The more I thought about it the angrier I got. I thought it was some sort of slight about me not being able to afford garbage bags or maybe that my yard wasn’t tidy enough.
I immediately assumed it was my neighbor’s next to me (who I already disliked). They would throw loud parties late into the night and their drunk friends would throw beer bottles into our yard. I silently seethed for an entire year just passively hating them without every confronting them.
Anyhow those guys moved and a nice group of girls moved in this year. I found the same roll of garbage bags again this year. This time I opened it up. There was a note from the city instructing us how to properly dispose of our leaves.” (foghornbutthorn)

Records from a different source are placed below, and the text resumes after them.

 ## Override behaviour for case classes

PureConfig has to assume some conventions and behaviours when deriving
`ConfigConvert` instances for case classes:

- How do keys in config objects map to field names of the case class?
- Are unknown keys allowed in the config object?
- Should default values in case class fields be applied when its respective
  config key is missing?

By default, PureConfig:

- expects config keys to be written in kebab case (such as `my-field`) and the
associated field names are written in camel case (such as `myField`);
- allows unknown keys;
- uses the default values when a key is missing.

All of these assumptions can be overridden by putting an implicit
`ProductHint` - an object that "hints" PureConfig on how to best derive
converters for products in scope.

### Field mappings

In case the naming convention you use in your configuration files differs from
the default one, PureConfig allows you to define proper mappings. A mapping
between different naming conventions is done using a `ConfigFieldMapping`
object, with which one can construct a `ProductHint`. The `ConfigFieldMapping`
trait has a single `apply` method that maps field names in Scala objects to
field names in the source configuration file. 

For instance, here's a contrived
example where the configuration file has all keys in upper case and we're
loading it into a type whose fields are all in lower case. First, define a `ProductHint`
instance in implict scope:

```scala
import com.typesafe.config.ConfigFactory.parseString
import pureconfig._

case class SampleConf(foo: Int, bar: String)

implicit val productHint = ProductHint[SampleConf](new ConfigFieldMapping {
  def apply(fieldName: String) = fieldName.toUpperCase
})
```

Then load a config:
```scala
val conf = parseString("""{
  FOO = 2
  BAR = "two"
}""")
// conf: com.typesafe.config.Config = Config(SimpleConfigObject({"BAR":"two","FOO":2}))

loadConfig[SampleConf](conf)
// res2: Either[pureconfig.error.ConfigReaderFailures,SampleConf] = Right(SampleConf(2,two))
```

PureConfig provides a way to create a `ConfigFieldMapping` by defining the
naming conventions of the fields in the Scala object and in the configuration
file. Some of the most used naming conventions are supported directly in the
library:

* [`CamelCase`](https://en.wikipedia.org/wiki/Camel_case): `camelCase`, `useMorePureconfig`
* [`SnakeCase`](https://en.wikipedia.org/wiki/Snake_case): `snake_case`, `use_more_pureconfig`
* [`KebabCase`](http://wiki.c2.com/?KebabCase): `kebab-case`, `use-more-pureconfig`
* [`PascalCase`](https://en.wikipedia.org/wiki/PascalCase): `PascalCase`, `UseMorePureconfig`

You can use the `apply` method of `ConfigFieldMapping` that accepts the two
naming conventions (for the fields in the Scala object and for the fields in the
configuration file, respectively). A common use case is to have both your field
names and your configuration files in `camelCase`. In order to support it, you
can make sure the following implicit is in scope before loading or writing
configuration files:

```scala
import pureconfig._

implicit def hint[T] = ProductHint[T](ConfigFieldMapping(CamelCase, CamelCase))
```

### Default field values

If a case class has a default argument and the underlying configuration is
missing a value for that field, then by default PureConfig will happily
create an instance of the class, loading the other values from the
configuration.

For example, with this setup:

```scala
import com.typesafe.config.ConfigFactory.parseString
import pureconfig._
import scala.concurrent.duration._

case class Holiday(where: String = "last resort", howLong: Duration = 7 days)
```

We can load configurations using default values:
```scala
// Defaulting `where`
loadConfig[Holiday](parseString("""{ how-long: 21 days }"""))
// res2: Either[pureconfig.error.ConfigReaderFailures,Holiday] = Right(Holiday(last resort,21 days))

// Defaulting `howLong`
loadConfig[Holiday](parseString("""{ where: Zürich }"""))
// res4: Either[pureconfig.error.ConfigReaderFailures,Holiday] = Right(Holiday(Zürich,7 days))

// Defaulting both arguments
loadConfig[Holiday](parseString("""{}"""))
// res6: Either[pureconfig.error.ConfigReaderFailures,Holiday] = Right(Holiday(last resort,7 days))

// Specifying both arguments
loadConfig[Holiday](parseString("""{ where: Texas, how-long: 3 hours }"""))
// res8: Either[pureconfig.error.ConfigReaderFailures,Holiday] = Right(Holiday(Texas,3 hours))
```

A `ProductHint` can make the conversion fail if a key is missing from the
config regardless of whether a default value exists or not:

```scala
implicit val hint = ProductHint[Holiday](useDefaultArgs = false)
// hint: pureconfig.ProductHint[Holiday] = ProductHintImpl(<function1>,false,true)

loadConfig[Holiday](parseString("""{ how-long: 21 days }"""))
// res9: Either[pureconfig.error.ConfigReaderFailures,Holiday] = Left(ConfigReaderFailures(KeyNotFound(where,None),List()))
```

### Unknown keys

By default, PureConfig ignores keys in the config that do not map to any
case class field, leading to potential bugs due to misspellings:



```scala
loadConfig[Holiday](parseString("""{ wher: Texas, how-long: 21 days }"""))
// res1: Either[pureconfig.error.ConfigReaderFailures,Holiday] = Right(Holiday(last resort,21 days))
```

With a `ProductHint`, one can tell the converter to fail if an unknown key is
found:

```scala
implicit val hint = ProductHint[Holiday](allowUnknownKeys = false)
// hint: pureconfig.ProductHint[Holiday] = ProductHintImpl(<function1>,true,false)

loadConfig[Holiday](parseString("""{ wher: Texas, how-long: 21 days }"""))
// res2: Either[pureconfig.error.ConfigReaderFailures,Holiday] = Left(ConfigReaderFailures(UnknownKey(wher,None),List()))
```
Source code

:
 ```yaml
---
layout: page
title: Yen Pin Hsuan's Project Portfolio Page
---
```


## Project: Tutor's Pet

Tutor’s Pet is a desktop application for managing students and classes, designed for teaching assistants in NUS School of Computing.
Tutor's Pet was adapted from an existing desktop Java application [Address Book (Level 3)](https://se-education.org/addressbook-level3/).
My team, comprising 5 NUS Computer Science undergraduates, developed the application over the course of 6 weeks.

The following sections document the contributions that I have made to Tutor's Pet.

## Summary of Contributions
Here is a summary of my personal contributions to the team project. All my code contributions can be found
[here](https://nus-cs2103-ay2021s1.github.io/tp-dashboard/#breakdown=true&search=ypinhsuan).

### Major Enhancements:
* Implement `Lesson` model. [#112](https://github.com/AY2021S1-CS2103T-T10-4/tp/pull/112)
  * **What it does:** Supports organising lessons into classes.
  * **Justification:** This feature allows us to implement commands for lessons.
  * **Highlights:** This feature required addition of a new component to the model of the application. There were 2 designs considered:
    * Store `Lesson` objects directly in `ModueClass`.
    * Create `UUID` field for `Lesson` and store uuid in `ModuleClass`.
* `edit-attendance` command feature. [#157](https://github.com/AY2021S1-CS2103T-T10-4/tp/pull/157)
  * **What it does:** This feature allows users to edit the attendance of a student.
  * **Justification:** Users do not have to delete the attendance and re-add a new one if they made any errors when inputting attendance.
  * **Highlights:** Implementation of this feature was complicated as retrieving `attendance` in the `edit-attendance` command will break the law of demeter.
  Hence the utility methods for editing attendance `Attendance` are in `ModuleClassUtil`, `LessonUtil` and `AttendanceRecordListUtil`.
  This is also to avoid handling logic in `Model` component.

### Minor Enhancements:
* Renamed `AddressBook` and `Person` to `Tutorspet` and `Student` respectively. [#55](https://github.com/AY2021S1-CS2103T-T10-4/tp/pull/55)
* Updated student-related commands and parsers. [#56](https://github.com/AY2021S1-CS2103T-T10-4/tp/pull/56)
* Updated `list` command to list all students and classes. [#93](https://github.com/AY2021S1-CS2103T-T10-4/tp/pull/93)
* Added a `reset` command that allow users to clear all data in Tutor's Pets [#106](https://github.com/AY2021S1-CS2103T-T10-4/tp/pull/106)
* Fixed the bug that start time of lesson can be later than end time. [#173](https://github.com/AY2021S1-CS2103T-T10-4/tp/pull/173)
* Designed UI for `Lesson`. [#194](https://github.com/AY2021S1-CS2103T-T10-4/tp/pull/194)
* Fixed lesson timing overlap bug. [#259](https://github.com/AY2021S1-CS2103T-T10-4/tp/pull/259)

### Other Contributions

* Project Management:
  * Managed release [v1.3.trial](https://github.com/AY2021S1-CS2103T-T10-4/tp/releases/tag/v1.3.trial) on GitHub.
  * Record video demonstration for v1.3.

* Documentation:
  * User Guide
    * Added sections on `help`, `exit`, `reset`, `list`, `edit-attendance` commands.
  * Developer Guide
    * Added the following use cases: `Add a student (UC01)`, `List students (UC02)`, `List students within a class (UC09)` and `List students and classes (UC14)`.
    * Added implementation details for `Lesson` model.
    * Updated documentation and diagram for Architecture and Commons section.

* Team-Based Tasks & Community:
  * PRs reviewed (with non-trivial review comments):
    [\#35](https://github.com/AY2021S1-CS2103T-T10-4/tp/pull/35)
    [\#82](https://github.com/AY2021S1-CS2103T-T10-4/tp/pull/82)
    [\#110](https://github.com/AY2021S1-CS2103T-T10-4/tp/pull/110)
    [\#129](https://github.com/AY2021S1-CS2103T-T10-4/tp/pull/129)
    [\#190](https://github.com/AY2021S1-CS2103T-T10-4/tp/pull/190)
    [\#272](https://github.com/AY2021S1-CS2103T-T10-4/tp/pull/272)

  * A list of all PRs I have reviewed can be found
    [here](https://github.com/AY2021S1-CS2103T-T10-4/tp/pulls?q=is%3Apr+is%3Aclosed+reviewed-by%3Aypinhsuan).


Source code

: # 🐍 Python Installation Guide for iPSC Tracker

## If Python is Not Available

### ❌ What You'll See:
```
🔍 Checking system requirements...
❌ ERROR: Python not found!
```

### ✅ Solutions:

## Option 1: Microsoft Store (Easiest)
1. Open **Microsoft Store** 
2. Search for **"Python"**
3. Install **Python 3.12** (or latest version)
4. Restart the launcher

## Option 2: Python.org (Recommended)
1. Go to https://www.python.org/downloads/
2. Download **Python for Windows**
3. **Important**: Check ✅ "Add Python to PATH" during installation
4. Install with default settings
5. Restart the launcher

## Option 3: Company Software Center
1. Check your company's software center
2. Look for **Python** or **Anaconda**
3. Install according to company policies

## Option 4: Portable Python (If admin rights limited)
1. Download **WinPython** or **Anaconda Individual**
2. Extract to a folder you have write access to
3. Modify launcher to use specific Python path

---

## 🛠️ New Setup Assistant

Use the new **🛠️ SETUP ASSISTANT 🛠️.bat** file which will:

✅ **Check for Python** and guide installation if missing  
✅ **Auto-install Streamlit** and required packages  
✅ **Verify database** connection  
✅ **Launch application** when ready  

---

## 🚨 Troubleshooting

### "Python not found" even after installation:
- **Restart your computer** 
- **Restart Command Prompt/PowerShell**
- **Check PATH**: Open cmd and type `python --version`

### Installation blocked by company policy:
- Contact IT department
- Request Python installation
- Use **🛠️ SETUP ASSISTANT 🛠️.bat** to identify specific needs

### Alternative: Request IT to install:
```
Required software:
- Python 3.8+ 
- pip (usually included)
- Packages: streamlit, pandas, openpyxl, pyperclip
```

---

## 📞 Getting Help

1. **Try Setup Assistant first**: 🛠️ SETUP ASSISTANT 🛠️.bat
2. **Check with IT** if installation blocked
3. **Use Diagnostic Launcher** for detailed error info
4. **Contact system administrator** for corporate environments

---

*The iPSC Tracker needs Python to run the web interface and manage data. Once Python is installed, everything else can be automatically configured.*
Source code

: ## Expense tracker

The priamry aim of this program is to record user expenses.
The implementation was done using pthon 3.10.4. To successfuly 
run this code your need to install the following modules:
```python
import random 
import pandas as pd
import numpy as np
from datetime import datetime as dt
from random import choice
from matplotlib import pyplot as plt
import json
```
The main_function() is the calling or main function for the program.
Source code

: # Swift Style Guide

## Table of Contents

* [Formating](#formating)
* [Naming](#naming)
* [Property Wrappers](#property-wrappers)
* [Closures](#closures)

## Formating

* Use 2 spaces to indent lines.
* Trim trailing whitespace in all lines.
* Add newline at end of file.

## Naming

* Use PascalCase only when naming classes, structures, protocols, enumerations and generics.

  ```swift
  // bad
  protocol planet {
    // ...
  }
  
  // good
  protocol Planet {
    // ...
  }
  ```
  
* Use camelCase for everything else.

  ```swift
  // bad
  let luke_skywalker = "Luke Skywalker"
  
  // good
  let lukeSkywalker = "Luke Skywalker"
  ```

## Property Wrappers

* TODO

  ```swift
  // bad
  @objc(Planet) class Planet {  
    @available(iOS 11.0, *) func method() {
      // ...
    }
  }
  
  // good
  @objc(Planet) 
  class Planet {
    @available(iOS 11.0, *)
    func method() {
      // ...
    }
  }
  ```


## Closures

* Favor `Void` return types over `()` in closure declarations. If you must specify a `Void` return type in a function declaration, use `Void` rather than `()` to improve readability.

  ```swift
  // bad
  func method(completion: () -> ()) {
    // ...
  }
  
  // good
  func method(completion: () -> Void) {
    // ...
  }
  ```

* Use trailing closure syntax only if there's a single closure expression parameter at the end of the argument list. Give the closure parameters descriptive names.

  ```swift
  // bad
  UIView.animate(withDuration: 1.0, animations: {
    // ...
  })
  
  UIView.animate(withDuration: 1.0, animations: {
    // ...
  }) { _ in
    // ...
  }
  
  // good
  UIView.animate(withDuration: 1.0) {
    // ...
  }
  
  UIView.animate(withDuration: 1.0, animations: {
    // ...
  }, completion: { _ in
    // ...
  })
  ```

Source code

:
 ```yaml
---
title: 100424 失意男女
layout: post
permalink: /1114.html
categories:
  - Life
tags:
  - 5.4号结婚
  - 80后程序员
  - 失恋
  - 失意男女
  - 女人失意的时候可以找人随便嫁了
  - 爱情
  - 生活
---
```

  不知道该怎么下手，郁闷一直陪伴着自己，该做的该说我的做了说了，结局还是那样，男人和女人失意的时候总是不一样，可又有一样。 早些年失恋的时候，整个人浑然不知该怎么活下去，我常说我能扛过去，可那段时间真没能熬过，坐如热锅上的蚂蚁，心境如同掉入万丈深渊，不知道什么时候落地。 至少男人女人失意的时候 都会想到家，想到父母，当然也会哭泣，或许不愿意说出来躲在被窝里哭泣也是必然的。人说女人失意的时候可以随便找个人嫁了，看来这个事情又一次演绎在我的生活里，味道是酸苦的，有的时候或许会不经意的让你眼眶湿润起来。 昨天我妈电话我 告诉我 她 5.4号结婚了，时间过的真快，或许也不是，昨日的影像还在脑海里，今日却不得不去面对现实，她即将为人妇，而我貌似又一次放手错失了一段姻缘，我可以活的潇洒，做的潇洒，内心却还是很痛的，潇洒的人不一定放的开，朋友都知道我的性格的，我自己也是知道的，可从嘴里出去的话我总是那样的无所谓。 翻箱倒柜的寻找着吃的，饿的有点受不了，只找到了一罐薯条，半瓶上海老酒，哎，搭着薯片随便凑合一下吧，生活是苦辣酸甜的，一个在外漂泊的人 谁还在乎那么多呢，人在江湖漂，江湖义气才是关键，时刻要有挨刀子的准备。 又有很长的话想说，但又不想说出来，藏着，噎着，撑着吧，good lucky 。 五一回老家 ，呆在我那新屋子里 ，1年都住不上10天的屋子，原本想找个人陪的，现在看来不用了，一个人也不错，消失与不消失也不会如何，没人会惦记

9. “My parents told me that chocolate milk came from brown cows my whole life. Flash forward to 11th or 12th grade, when we’re talking about how cool evolution/animals are, and I bring up the chocolate milk cows. None of my classmates could believe it.” (cicero8)

10. “When I was a little kid, my Grandpa was like a wizard to me. He’d do all kinds of things that I would find to be incredible. One of my favorites would be when he’d turn the rain on and off.
If we were driving while it was raining out and he knew we were about to go through a tunnel or overpass he’d prep me and then right as we go under he’d snap his fingers and of course the rain would stop. Then as we exit the tunnel or come out the other end of the overpass, of course, he’d snap again as the rain hits the windshield again.
I was blown away by this. Idiot me couldn’t put two and two together on that one. God bless you, Grandpa.” (its_the_peanutiest)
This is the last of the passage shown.